▶ Problem details
Locate the word "JIangly" in the data below, then copy every line that holds it.

Material for this task Start Marker

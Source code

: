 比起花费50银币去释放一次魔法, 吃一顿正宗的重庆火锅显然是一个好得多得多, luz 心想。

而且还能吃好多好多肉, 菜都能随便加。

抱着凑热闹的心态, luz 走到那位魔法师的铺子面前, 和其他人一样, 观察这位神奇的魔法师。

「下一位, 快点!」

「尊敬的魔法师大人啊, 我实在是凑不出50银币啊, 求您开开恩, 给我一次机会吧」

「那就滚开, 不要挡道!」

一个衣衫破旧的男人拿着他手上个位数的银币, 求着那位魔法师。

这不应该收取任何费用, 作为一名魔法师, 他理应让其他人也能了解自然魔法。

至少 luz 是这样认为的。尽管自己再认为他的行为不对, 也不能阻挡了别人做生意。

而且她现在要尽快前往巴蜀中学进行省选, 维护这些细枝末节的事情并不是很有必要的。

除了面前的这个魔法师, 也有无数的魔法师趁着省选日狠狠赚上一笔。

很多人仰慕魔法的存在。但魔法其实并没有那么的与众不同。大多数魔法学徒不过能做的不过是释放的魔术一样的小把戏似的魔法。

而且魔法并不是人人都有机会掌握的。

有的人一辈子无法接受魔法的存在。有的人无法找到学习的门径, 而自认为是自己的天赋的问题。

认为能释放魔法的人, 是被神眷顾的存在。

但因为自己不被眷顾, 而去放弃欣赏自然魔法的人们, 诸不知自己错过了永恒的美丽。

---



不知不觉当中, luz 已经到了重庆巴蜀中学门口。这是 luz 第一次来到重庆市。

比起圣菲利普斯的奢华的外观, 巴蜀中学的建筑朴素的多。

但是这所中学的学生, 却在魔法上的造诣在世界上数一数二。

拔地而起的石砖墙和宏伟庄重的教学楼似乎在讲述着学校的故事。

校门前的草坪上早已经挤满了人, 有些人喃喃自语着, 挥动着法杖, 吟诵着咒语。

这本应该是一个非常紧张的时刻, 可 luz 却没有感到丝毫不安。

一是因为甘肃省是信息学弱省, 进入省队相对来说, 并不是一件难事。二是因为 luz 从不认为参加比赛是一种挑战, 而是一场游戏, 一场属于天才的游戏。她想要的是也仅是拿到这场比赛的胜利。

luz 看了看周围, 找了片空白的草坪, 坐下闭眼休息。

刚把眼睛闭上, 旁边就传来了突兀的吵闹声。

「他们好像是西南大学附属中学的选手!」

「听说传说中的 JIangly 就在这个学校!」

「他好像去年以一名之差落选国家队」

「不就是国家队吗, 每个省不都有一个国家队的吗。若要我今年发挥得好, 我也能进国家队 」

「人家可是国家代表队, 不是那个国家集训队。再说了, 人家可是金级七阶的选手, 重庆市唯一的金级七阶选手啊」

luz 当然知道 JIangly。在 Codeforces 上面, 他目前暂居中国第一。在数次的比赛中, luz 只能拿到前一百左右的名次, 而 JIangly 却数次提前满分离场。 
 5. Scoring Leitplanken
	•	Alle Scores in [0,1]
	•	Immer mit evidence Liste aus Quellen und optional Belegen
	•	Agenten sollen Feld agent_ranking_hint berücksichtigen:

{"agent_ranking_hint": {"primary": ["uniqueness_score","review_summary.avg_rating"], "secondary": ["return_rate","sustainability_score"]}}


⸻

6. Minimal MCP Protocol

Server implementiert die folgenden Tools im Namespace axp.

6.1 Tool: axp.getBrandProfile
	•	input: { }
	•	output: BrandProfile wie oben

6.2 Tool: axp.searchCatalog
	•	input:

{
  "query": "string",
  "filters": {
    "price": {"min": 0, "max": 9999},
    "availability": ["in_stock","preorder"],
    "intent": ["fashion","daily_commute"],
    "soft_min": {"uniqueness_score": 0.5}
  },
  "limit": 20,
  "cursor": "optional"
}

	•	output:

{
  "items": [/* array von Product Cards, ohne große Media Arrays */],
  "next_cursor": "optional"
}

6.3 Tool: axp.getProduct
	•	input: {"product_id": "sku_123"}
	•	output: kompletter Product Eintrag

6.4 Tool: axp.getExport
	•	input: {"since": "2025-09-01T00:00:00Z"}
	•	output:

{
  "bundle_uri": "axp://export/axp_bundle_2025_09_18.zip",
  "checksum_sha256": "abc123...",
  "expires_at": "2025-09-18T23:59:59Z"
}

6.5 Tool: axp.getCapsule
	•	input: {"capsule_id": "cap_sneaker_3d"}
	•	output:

Material for this task End Marker

▶ Answer for this exercise
「听说传说中的 JIangly 就在这个学校!」
luz 当然知道 JIangly。在 Codeforces 上面, 他目前暂居中国第一。在数次的比赛中, luz 只能拿到前一百左右的名次, 而 JIangly 却数次提前满分离场。 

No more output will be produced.